→ **WHAT YOU SHOULD DO**
Read through the records. Copy each line that has the word "como".
++++++++++++++++++++
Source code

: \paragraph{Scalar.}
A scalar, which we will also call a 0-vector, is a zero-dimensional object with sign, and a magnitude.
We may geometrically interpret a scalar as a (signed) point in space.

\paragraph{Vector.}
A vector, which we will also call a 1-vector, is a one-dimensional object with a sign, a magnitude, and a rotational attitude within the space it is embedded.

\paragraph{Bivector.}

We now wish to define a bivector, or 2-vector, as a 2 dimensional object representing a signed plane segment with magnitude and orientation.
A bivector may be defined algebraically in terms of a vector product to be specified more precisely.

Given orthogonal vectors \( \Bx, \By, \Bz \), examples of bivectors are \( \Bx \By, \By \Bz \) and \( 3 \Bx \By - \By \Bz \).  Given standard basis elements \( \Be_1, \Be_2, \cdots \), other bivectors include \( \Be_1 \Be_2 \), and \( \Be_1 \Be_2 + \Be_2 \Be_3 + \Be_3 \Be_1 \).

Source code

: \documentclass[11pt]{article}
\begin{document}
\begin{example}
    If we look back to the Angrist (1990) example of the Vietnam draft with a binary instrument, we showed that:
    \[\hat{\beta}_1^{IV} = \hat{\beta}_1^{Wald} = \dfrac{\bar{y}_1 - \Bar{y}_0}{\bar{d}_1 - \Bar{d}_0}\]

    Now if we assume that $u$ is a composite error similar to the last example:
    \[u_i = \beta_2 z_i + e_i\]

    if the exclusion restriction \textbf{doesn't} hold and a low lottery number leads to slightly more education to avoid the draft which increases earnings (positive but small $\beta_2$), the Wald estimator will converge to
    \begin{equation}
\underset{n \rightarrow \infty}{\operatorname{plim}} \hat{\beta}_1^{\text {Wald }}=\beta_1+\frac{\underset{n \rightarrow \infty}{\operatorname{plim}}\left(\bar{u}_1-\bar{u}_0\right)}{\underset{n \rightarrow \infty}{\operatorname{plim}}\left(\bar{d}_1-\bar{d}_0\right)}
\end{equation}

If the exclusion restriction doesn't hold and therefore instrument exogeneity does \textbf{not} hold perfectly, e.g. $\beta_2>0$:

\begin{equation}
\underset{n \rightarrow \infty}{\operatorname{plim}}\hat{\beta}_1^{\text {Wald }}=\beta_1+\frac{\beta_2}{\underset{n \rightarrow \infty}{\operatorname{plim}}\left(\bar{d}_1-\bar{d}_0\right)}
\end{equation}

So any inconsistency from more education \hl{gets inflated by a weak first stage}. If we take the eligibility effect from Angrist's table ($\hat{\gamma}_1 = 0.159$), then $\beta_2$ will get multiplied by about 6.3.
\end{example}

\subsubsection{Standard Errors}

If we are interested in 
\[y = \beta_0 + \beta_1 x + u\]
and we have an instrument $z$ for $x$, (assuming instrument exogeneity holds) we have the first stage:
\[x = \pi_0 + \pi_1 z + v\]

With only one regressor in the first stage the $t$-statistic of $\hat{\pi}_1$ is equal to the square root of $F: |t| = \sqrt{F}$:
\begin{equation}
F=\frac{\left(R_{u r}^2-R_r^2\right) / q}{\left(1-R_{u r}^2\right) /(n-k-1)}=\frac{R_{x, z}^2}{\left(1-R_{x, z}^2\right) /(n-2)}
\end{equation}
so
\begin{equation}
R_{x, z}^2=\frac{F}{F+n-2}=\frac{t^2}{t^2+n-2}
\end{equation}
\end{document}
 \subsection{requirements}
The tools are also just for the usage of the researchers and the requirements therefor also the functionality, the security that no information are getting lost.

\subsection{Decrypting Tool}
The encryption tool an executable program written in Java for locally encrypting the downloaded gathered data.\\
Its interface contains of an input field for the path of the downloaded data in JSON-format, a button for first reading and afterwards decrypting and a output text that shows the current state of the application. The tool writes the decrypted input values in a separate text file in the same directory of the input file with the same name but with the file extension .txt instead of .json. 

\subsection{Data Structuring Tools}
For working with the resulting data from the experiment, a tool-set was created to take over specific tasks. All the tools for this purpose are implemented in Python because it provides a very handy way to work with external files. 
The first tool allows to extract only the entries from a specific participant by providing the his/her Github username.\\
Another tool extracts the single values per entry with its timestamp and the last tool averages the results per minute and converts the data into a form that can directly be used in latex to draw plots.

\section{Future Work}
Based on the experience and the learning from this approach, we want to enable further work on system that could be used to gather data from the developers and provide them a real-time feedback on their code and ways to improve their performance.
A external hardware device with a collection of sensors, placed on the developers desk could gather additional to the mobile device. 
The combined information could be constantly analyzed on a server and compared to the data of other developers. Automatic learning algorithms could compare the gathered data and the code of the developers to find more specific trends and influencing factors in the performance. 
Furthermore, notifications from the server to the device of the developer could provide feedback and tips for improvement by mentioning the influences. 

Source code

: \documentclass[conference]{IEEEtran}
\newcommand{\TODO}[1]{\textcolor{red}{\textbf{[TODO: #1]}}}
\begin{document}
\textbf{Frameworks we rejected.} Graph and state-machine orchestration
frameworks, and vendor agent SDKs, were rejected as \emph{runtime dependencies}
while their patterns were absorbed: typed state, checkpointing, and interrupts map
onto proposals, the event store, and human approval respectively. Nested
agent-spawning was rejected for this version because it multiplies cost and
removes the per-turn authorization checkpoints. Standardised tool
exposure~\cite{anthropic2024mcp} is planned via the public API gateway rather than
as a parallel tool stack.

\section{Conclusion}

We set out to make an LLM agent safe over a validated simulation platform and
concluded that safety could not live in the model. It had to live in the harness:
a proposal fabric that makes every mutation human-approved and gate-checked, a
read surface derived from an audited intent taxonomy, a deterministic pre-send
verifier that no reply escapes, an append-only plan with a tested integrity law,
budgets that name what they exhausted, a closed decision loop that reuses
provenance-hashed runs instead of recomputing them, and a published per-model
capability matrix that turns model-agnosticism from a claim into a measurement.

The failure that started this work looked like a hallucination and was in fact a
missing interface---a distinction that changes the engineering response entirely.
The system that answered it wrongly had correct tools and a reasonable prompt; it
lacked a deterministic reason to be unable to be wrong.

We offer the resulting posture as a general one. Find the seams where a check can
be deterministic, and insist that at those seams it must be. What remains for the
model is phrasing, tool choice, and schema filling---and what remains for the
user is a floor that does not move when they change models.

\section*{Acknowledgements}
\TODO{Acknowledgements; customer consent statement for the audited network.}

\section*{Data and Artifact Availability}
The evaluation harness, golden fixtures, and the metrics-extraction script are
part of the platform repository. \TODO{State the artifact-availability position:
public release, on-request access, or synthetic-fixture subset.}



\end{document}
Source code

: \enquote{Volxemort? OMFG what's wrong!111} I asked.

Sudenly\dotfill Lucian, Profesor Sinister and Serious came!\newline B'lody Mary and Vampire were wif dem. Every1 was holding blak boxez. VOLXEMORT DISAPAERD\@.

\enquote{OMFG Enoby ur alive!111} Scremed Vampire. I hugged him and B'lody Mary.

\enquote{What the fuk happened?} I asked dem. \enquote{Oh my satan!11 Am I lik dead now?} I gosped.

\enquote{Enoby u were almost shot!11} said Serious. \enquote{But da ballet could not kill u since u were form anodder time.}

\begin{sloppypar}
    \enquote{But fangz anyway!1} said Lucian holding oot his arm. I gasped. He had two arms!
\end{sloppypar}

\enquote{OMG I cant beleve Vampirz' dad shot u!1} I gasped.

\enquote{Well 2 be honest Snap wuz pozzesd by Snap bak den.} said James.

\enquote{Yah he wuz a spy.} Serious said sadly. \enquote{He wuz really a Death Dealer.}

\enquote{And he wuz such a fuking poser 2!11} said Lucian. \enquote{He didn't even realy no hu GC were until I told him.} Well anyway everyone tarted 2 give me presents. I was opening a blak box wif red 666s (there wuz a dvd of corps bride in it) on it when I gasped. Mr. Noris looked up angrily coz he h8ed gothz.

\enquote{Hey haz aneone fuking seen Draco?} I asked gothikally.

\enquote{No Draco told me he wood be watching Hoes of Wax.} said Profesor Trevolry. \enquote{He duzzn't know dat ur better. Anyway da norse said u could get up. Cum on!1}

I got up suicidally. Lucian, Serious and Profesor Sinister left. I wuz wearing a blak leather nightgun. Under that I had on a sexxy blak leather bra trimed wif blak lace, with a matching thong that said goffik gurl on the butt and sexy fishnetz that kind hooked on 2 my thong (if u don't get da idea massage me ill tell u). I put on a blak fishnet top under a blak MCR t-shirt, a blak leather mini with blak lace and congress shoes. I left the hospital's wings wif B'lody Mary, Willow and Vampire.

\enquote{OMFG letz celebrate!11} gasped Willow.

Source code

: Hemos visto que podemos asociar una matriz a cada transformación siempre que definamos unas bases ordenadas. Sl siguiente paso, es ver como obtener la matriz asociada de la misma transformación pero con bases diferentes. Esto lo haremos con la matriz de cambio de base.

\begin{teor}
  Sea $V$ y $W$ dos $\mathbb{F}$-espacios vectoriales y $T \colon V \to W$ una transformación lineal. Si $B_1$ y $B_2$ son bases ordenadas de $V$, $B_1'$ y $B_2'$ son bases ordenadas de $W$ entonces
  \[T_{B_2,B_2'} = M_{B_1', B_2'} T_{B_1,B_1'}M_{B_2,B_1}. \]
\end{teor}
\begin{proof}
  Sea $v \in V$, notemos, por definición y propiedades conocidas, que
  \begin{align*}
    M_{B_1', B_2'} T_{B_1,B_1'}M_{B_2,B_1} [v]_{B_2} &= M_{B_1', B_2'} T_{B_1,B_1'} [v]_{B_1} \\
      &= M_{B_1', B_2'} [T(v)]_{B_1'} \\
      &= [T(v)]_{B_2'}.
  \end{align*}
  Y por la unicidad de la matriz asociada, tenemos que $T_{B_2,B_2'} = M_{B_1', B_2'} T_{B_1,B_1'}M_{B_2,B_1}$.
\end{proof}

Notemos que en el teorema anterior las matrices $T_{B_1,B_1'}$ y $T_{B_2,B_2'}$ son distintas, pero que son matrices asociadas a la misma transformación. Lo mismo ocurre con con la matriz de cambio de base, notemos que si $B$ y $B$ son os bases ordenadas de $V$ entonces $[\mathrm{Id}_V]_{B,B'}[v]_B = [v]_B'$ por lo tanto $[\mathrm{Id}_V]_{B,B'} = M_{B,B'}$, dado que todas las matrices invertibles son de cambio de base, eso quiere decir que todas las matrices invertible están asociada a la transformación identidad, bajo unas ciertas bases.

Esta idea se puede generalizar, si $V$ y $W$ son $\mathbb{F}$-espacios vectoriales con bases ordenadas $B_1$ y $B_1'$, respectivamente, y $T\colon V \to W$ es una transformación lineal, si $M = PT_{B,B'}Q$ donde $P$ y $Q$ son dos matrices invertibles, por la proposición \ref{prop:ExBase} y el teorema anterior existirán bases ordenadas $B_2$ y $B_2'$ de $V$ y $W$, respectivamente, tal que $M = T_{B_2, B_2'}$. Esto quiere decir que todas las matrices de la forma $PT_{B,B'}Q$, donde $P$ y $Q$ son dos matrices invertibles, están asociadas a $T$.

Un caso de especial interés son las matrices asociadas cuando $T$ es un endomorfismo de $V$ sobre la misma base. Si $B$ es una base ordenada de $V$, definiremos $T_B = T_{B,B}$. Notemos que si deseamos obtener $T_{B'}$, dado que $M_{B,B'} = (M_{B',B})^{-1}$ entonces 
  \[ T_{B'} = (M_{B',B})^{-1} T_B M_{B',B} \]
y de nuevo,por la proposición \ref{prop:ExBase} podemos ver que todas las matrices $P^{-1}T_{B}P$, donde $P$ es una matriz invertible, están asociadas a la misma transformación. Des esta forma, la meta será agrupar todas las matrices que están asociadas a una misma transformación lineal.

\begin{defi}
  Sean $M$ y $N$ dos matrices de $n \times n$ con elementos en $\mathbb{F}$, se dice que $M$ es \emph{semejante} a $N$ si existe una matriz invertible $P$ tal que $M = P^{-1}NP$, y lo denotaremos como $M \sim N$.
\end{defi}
++++++++++++++++++++
→ **RESPONSE BELOW**
: Hemos visto que podemos asociar una matriz a cada transformación siempre que definamos unas bases ordenadas. Sl siguiente paso, es ver como obtener la matriz asociada de la misma transformación pero con bases diferentes. Esto lo haremos con la matriz de cambio de base.
  Sean $M$ y $N$ dos matrices de $n \times n$ con elementos en $\mathbb{F}$, se dice que $M$ es \emph{semejante} a $N$ si existe una matriz invertible $P$ tal que $M = P^{-1}NP$, y lo denotaremos como $M \sim N$.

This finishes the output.